Tetapi karena masalah Titania kemarin, abani izin dan alhamdulillah anak-anak memaklumi hal itu. Mereka bahkan mensupport abani agar menjaga kesehatan selama izin itu berlangsung.
Berpikir tentang Lerta membuatnya sedikit geram dan kesal tetapi karena sadari kecil ia selalu diajarkan untuk tidak melakukan hal jahat dan diluar batas pada seseorang maka abani membiarkan Lerta melakukannya tetapi sejauh apapun Lerta mencoba bundanya takkan percaya. Karena sebenarnya semenjak Lerta memilih keluar dari rumah ini dan menjadi orang asing sikapnya berubah bahkan enggan rutin mamakai jilbab. Dan bunda abani tidak suka dengan hal itu.
Bundanya memang tidak menyukai lerta bukan berarti harus menolak kedatangannya dirumah ini. Bundanya juga tidak pernah memaksakan kehendak perempuan itu karena perjanjian dalam surat adopsi hanya sampai berumur 18 tahun dan sekarang sudah berumur 20 tahun.
Lerta memilih bebas tanpa kungkungan keluarga abani sedangkan ayah abani cukup memakluminya tidak memaksanya untuk tingal apalagi memenuhi kehendaknya. Padahal bundanya berharap lerta ingin tinggal dan memakai pakaian syar'i sebagaiman yang ia ajarkan sejak kecil.
Ting.
Abani mengecek ponselnya kembali dan ternyata pesan dari kedua sahabatnya yang menanyakan kapan abani berangkat ke kampus
Matanya menatap jam, masih pukul 10 lewat masuk kampus masih lama. Apakah ia menjenguk Titania saja kerumah sakit sekaligus mempertanyakan mengenai pembahasannya dengan Titania tadi. Atau bisa juga meminta pada eyang Titania untuk memberinya alamat korban tabrakan Titania beberapa tahun lalu.
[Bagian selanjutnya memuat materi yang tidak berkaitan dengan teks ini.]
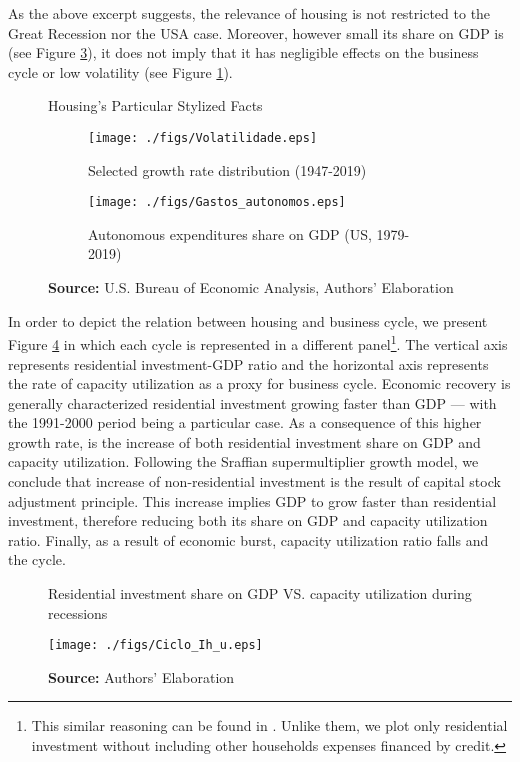 \documentclass[11pt]{article}
\begin{document}
As the above excerpt suggests, the relevance of housing is not restricted to the Great Recession nor the USA case.
Moreover, however small its share on GDP is (see Figure \ref{FigAutonomos}), it does not imply that it has negligible effects on the business cycle or low volatility (see Figure \ref{FigVolatilidade}).

\begin{figure}[H]
	\caption{Housing's Particular Stylized Facts}
	\label{fig:figs}
	\begin{subfigure}[t]{.45\textwidth}
		\centering
		\caption{Selected growth rate distribution (1947-2019)}
		\label{FigVolatilidade}
		\texttt{[image: ./figs/Volatilidade.eps]}
	\end{subfigure}
	\begin{subfigure}[t]{.45\textwidth}
		\centering
		\caption{Autonomous expenditures share on GDP (US, 1979-2019)}
		\label{FigAutonomos}
		\texttt{[image: ./figs/Gastos\_autonomos.eps]}  
	\end{subfigure}
	\caption*{\textbf{Source:} U.S. Bureau of Economic Analysis, Authors' Elaboration}
\end{figure}



In order to depict the relation between housing and business cycle, we present Figure \ref{FigIh_u}  in which each cycle is represented in a different panel\footnote{This similar reasoning can be found in \textcites{fiebiger_trend_2017}. Unlike them, we plot only residential investment without including other households expenses financed by credit.}. 
The vertical axis represents residential investment-GDP ratio and the horizontal
axis represents the rate of capacity utilization as a proxy for business cycle.
Economic recovery is generally characterized residential investment growing faster than GDP --- with the 1991-2000 period being a particular case. 
As a consequence of this higher growth rate, is the increase of both residential investment share on GDP and capacity utilization. 
Following the Sraffian supermultiplier growth model, we conclude that increase of non-residential investment is the result of capital stock adjustment principle.
This increase implies GDP to grow faster than residential investment, therefore reducing both its share on GDP and capacity utilization ratio. 
Finally, as a result of economic burst, capacity utilization ratio falls and the cycle.

\begin{figure}[H]
	\centering
	\caption{Residential investment share on GDP VS. capacity utilization during recessions}
	\label{FigIh_u}
	\texttt{[image: ./figs/Ciclo\_Ih\_u.eps]}
	\caption*{\textbf{Source:} Authors' Elaboration}
\end{figure}
\end{document}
Pantas saja Titania selalu diantar oleh abangnya atau mungkin supir rumahnya ternyata karena kejadian itu. Tetapi abani sesekali juga menemukan Titania menyetir walaupun itu hanya beberapa kali saja.
"Lebih baik aku kekampus saja, mengecek sudah sampai mana persiapan acara itu." gumamnya pelan. Iapun berdiri tetapi baru beberapa langkah ponselnya kembali berbunyi.
Keningnya berkerut membaca pesan orang itu. Menyuruhnya untuk bertemu bahkan katanya sangatlah penting. Apakah ini mengenai fakta baru Titania lagi?
Tetapi apa? Kenapa setiap rahasia yang terungkapnya spertinya abani selalu terlibat didalamnya? Apakah Allah ingin abani tau mengenai perempuan itu? Apakah dia dan Titania memang ditakdirkan bersama makanya abani harus mengetahui semuanya?
Setelah berfikir selama beberapa detik abani membalas pesan orang itu kemudian menatap jam sejenak. Setidaknya dia bisa menemukan jawaban demi jawaban yang ia inginkan bukan malah tergantung dengan rasa penasaran yang cukup besar. Setidaknya abani bisa mengetahui lebih detail lagi tentang Titania bukan menjadi orang yang tidak tau apapun.